Aisha is one of the smallholder farmers that have received support through an EC funded project to grow high yielding sorghum
Monday, August 26, 2019

For most of 2019, the deteriorating economic situation in Sudan, has taken a heavy toll on most households. Currency, fuel and food shortages have left households even more vulnerable. As the planting and cultivation season approached in May-June, without some kind of assistance, most sorghum farmers would have missed the opportunity to plant this year.

Through funding from the European Commission, more than 1,000 farmers across three localities in the Blue Nile state, southeast of Sudan, received support this season to grow sorghum, a staple in most Sudanese households. 

In Roseries localities for example, this planting season the project supported 300 farmers. Through the project, farmers received support in the form of: mechanised services for land cultivation, fertiliser application and weeding as well as threshing and harvesting through a voucher system. Cultivation, planting, weeding, fertiliser application and spraying have already been achieved.

Often, farmers are expected to be present in the farms as all the above is being done and if they have any complaints they have been empowered to raise them.

For now, the farmers watch and wait as the rains continue to fall on their sorghum fields. They hope that soon they will begin to flower. Come October through to December of this year, the machines will return again, this time supporting the farmers with the harvesting and threshing processes.

Aisha Mohammed, one of the beneficiaries expresses confidence that this year’s harvests will be bigger. In 2017, when she first joined the project, she harvested 50 bags, weighing 50 kilogrammes each. “Then my yield improved to 85 bags in 2018,” she offers.
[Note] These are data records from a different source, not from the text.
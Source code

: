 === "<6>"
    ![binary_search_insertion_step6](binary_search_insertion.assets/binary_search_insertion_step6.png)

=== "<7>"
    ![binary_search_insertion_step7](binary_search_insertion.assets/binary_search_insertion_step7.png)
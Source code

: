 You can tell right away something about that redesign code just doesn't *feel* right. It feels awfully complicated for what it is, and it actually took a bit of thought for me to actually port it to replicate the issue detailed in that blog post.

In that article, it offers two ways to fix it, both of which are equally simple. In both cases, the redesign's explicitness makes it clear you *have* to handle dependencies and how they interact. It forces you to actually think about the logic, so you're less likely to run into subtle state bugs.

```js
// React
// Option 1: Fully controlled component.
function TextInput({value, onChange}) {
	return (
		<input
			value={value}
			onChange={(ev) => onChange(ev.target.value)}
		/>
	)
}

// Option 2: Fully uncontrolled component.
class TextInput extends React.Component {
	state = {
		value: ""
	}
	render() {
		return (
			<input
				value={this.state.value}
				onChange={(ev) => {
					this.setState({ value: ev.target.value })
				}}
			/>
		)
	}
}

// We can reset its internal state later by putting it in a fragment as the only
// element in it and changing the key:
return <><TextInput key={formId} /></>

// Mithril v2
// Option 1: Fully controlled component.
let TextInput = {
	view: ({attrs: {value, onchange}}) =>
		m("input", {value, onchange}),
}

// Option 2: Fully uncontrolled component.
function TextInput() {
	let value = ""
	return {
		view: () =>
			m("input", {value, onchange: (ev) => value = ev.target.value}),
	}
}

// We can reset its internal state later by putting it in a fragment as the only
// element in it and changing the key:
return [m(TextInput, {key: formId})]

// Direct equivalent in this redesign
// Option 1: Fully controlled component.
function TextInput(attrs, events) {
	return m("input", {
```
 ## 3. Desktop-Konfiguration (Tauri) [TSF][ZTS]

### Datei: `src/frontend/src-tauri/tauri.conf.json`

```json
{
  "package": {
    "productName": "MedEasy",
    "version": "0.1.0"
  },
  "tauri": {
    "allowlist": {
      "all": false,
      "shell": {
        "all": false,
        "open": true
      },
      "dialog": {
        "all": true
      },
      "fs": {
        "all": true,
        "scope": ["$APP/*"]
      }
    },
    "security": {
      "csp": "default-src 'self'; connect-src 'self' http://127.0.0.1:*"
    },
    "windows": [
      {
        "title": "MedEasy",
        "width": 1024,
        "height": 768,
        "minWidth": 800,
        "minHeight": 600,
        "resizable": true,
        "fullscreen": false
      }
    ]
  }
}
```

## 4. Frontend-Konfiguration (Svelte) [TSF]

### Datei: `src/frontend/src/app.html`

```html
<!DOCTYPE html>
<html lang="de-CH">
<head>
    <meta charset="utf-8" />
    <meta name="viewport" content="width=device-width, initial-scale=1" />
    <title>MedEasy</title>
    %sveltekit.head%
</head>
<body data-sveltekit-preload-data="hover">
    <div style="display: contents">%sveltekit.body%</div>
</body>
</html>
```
Aisha is one of the smallholder farmers that have received support through an EC funded project to grow high yielding sorghum

Aisha takes care of her seven children as well as other members of her extended family. One of the exciting things about this type of farming she says is that virtually all the farming activities are mechanised, affording farmers time to engage in other activities.

“In the past, because the farming was labour intensive, we spent long hours in the farms,” Aisha notes. "However, now because farming is largely mechanised, we have some time to spend with our children and also do other things,” she adds, an observation to which Alawia, another beneficiary, nods in agreement.

Collectively, the farmers own 1,500 feddans (approximately 1,500 acres) on which the sorghum has been planted. For easier provision of the mechanised services, the farmers are divided into clusters of 10 farmers per cluster, with each owning 5 feddans of land and collectively 50 feddans.

Women overcome land ownership rights limitations 

In some areas in Sudan, women don’t have land ownership rights and thus land belongs to the men, leaving women with limited choices when it comes to farming. 

This didn’t discourage the women from securing land nonetheless. At a cost of 2,000 Sudanese Pounds (approximately $45 USD), Aisha and dozen other women have rented parcels of land, for the entire sorghum season, which typically lasts from May/June to November/ December.

While the mechanised farming supports only sorghum growing, on their own the farmers also grow other crops, such as okra, cowpeas and groundnuts. Others have used their spare time to operate small businesses.

About the European Commission project

One of the things that the project has strived to achieve is to gradually reduce high dependency by increasing farmers’ contributions so that by the end of the project, there’s full ownership.

In 2016, for example, the project provided 90% of machinery and input support while the farmers’ contribution was 10%. By 2018 the farmers’ contribution had reached 30% and it was hoped that in 2019 farmers would contribute 50%. However, due to the worsening economic situation (the high costs of inputs), this was impossible to achieve and the farmers' contributions actually reduced to 25%.

A critical objective for the project has also been to link farmers with credit and marketing institutions. For those farmers who can’t raise the money to finance their sorghum farming on their own, World Vision has helped link them to microfinance institutions in Blue Nile, that provide credit to farmers, in order for them to access some of the mechanised farming services from the contracted company.

Through these credit facilities, farmers are financed to buy farming inputs and repay according to the terms of the agreements. According to Monir Abdalla, coordinator of the Europen Ccommission project, payment often varies. It can be payment in-kind, which basically means the farmers give a number of sorghum bags or cash.

"In the past, farmers received inputs directly and this became prone to misuse. For example, they would re-sell the high-quality inputs and buy low-quality ones at a cheaper price and use the difference for other purposes, this often resulted in low productivity," Abdalla notes.

The project, which ends in November of 2019, is being implemented in the three localities of Roseries, Tadamon and Wad al mahi, all in the Blue Nile state. Some 1,180 farmers were targeted in 2018, while in 2019, the project supported 1,300 farmers. By the end of the project, at least 3,000 farmers will have been reached.